Working data Start Marker

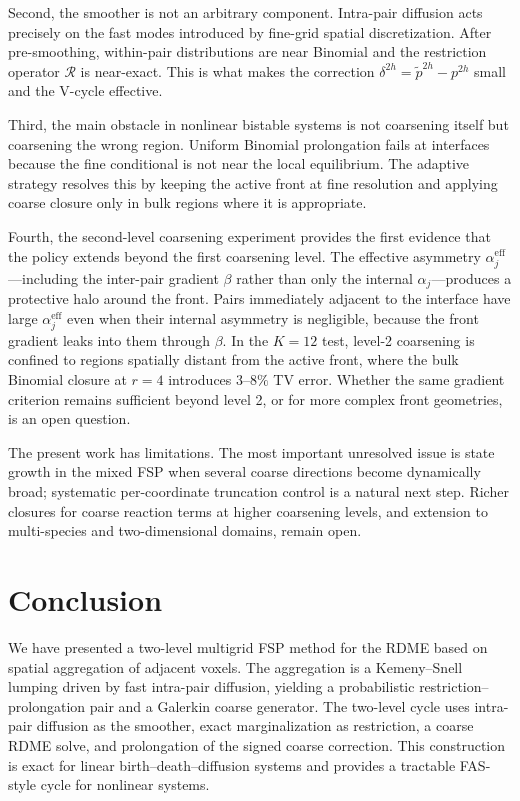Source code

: \documentclass[11pt]{article}
\newcommand{\R}{\mathcal{R}}
\begin{document}
Second, the smoother is not an arbitrary component. Intra-pair diffusion acts
precisely on the fast modes introduced by fine-grid spatial discretization.
After pre-smoothing, within-pair distributions are near Binomial and the
restriction operator $\R$ is near-exact. This is what makes the correction
$\delta^{2h} = \tilde p^{2h} - p^{2h}$ small and the V-cycle effective.

Third, the main obstacle in nonlinear bistable systems is not coarsening itself
but coarsening the wrong region. Uniform Binomial prolongation fails at
interfaces because the fine conditional is not near the local equilibrium.
The adaptive strategy resolves this by keeping the active front at fine
resolution and applying coarse closure only in bulk regions where it is
appropriate.

Fourth, the second-level coarsening experiment provides the first evidence that
the policy extends beyond the first coarsening level. The effective asymmetry
$\alpha_j^{\mathrm{eff}}$---including the inter-pair gradient $\beta$ rather
than only the internal $\alpha_j$---produces a protective halo around the
front. Pairs immediately adjacent to the interface have large
$\alpha_j^{\mathrm{eff}}$ even when their internal asymmetry is negligible,
because the front gradient leaks into them through $\beta$. In the $K=12$
test, level-2 coarsening is confined to regions spatially distant from the
active front, where the bulk Binomial closure at $r=4$ introduces $3$--$8\%$
TV error. Whether the same gradient criterion remains sufficient beyond level
2, or for more complex front geometries, is an open question.

The present work has limitations. The most important unresolved issue is state
growth in the mixed FSP when several coarse directions become dynamically
broad; systematic per-coordinate truncation control is a natural next step.
Richer closures for coarse reaction terms at higher coarsening levels, and
extension to multi-species and two-dimensional domains, remain open.

\section{Conclusion}

We have presented a two-level multigrid FSP method for the RDME based on
spatial aggregation of adjacent voxels. The aggregation is a Kemeny--Snell
lumping driven by fast intra-pair diffusion, yielding a probabilistic
restriction--prolongation pair and a Galerkin coarse generator. The two-level
cycle uses intra-pair diffusion as the smoother, exact marginalization as
restriction, a coarse RDME solve, and prolongation of the signed coarse
correction. This construction is exact for linear birth--death--diffusion
systems and provides a tractable FAS-style cycle for nonlinear systems.
\end{document}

Working data End Marker

— Problem to solve —
From the entries above, select each line containing the string "coarsening".

— Solution to this problem —
Third, the main obstacle in nonlinear bistable systems is not coarsening itself
but coarsening the wrong region. Uniform Binomial prolongation fails at
Fourth, the second-level coarsening experiment provides the first evidence that
the policy extends beyond the first coarsening level. The effective asymmetry
test, level-2 coarsening is confined to regions spatially distant from the
Richer closures for coarse reaction terms at higher coarsening levels, and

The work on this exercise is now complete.